-- Opening Marker --
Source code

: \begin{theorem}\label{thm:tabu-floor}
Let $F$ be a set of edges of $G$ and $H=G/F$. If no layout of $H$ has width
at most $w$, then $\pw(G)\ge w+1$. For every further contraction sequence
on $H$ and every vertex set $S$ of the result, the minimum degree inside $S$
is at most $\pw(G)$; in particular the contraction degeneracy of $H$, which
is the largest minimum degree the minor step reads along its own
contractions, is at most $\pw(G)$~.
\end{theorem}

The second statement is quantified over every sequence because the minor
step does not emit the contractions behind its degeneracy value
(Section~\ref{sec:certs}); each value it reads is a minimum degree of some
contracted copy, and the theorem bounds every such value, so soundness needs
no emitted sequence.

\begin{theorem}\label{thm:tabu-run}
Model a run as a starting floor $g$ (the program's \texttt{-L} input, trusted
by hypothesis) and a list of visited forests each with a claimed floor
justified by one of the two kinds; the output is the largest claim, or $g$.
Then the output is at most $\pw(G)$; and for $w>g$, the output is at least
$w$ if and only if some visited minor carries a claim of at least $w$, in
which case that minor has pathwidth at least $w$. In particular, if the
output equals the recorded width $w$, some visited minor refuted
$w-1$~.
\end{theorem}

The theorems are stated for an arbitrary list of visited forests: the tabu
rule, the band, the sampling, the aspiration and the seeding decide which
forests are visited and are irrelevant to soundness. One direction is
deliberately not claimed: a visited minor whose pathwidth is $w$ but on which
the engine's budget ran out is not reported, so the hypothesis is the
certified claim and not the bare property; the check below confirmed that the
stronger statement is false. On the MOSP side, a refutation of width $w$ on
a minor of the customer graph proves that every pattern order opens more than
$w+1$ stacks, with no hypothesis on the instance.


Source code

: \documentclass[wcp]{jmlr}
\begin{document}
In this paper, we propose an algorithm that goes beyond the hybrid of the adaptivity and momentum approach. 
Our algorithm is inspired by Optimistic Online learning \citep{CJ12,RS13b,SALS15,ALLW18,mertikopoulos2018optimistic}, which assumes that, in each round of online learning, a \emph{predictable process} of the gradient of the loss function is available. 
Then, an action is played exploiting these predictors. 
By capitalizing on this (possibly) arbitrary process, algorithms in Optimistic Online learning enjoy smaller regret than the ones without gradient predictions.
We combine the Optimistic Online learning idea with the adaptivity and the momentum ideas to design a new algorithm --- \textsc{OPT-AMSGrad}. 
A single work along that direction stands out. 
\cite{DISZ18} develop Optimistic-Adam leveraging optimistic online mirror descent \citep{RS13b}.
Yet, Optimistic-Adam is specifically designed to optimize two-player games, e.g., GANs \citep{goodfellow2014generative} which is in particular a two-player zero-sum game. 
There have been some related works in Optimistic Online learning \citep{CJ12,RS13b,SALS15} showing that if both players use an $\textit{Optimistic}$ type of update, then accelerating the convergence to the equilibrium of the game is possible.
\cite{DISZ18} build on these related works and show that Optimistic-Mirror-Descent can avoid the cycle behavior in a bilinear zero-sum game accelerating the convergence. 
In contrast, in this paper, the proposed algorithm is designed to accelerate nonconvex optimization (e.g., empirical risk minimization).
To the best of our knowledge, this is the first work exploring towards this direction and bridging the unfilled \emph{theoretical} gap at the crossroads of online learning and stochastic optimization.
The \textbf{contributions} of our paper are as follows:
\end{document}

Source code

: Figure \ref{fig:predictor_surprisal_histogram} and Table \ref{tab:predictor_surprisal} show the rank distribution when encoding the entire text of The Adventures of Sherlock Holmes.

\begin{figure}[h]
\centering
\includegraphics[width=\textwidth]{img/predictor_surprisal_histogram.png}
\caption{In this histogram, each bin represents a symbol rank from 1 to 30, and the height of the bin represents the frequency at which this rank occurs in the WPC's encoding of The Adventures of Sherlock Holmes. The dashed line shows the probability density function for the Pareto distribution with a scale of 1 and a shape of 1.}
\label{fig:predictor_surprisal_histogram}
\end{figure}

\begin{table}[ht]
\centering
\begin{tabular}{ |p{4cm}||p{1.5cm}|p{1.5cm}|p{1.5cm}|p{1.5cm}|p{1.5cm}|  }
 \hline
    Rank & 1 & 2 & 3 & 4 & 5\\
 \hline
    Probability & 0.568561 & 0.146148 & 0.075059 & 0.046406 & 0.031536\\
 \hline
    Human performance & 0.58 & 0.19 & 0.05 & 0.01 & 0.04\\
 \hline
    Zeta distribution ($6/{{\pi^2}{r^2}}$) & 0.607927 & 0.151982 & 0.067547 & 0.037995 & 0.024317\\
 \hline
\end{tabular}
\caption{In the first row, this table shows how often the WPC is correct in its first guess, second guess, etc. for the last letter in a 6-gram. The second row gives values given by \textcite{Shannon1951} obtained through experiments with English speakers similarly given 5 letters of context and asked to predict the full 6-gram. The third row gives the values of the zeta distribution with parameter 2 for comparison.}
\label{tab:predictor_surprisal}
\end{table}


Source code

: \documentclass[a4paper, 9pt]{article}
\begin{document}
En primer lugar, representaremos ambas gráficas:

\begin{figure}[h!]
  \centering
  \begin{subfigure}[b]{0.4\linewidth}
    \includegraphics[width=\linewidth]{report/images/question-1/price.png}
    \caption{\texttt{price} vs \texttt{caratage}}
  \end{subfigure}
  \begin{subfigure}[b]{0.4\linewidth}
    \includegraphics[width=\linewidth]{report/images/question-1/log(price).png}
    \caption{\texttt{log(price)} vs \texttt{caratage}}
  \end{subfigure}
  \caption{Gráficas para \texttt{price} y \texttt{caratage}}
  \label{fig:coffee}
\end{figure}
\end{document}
-- Closing Marker --
Each line in the listing above is to be returned unchanged.

• Your response:
Source code

: \begin{theorem}\label{thm:tabu-floor}
Let $F$ be a set of edges of $G$ and $H=G/F$. If no layout of $H$ has width
at most $w$, then $\pw(G)\ge w+1$. For every further contraction sequence
on $H$ and every vertex set $S$ of the result, the minimum degree inside $S$
is at most $\pw(G)$; in particular the contraction degeneracy of $H$, which
is the largest minimum degree the minor step reads along its own
contractions, is at most $\pw(G)$~.
\end{theorem}

The second statement is quantified over every sequence because the minor
step does not emit the contractions behind its degeneracy value
(Section~\ref{sec:certs}); each value it reads is a minimum degree of some
contracted copy, and the theorem bounds every such value, so soundness needs
no emitted sequence.

\begin{theorem}\label{thm:tabu-run}
Model a run as a starting floor $g$ (the program's \texttt{-L} input, trusted
by hypothesis) and a list of visited forests each with a claimed floor
justified by one of the two kinds; the output is the largest claim, or $g$.
Then the output is at most $\pw(G)$; and for $w>g$, the output is at least
$w$ if and only if some visited minor carries a claim of at least $w$, in
which case that minor has pathwidth at least $w$. In particular, if the
output equals the recorded width $w$, some visited minor refuted
$w-1$~.
\end{theorem}

The theorems are stated for an arbitrary list of visited forests: the tabu
rule, the band, the sampling, the aspiration and the seeding decide which
forests are visited and are irrelevant to soundness. One direction is
deliberately not claimed: a visited minor whose pathwidth is $w$ but on which
the engine's budget ran out is not reported, so the hypothesis is the
certified claim and not the bare property; the check below confirmed that the
stronger statement is false. On the MOSP side, a refutation of width $w$ on
a minor of the customer graph proves that every pattern order opens more than
$w+1$ stacks, with no hypothesis on the instance.


Source code

: \documentclass[wcp]{jmlr}
\begin{document}
In this paper, we propose an algorithm that goes beyond the hybrid of the adaptivity and momentum approach. 
Our algorithm is inspired by Optimistic Online learning \citep{CJ12,RS13b,SALS15,ALLW18,mertikopoulos2018optimistic}, which assumes that, in each round of online learning, a \emph{predictable process} of the gradient of the loss function is available. 
Then, an action is played exploiting these predictors. 
By capitalizing on this (possibly) arbitrary process, algorithms in Optimistic Online learning enjoy smaller regret than the ones without gradient predictions.
We combine the Optimistic Online learning idea with the adaptivity and the momentum ideas to design a new algorithm --- \textsc{OPT-AMSGrad}. 
A single work along that direction stands out. 
\cite{DISZ18} develop Optimistic-Adam leveraging optimistic online mirror descent \citep{RS13b}.
Yet, Optimistic-Adam is specifically designed to optimize two-player games, e.g., GANs \citep{goodfellow2014generative} which is in particular a two-player zero-sum game. 
There have been some related works in Optimistic Online learning \citep{CJ12,RS13b,SALS15} showing that if both players use an $\textit{Optimistic}$ type of update, then accelerating the convergence to the equilibrium of the game is possible.
\cite{DISZ18} build on these related works and show that Optimistic-Mirror-Descent can avoid the cycle behavior in a bilinear zero-sum game accelerating the convergence. 
In contrast, in this paper, the proposed algorithm is designed to accelerate nonconvex optimization (e.g., empirical risk minimization).
To the best of our knowledge, this is the first work exploring towards this direction and bridging the unfilled \emph{theoretical} gap at the crossroads of online learning and stochastic optimization.
The \textbf{contributions} of our paper are as follows:
\end{document}

Source code

: Figure \ref{fig:predictor_surprisal_histogram} and Table \ref{tab:predictor_surprisal} show the rank distribution when encoding the entire text of The Adventures of Sherlock Holmes.

\begin{figure}[h]
\centering
\includegraphics[width=\textwidth]{img/predictor_surprisal_histogram.png}
\caption{In this histogram, each bin represents a symbol rank from 1 to 30, and the height of the bin represents the frequency at which this rank occurs in the WPC's encoding of The Adventures of Sherlock Holmes. The dashed line shows the probability density function for the Pareto distribution with a scale of 1 and a shape of 1.}
\label{fig:predictor_surprisal_histogram}
\end{figure}

\begin{table}[ht]
\centering
\begin{tabular}{ |p{4cm}||p{1.5cm}|p{1.5cm}|p{1.5cm}|p{1.5cm}|p{1.5cm}|  }
 \hline
    Rank & 1 & 2 & 3 & 4 & 5\\
 \hline
    Probability & 0.568561 & 0.146148 & 0.075059 & 0.046406 & 0.031536\\
 \hline
    Human performance & 0.58 & 0.19 & 0.05 & 0.01 & 0.04\\
 \hline
    Zeta distribution ($6/{{\pi^2}{r^2}}$) & 0.607927 & 0.151982 & 0.067547 & 0.037995 & 0.024317\\
 \hline
\end{tabular}
\caption{In the first row, this table shows how often the WPC is correct in its first guess, second guess, etc. for the last letter in a 6-gram. The second row gives values given by \textcite{Shannon1951} obtained through experiments with English speakers similarly given 5 letters of context and asked to predict the full 6-gram. The third row gives the values of the zeta distribution with parameter 2 for comparison.}
\label{tab:predictor_surprisal}
\end{table}


Source code

: \documentclass[a4paper, 9pt]{article}
\begin{document}
En primer lugar, representaremos ambas gráficas:

\begin{figure}[h!]
  \centering
  \begin{subfigure}[b]{0.4\linewidth}
    \includegraphics[width=\linewidth]{report/images/question-1/price.png}
    \caption{\texttt{price} vs \texttt{caratage}}
  \end{subfigure}
  \begin{subfigure}[b]{0.4\linewidth}
    \includegraphics[width=\linewidth]{report/images/question-1/log(price).png}
    \caption{\texttt{log(price)} vs \texttt{caratage}}
  \end{subfigure}
  \caption{Gráficas para \texttt{price} y \texttt{caratage}}
  \label{fig:coffee}
\end{figure}
\end{document}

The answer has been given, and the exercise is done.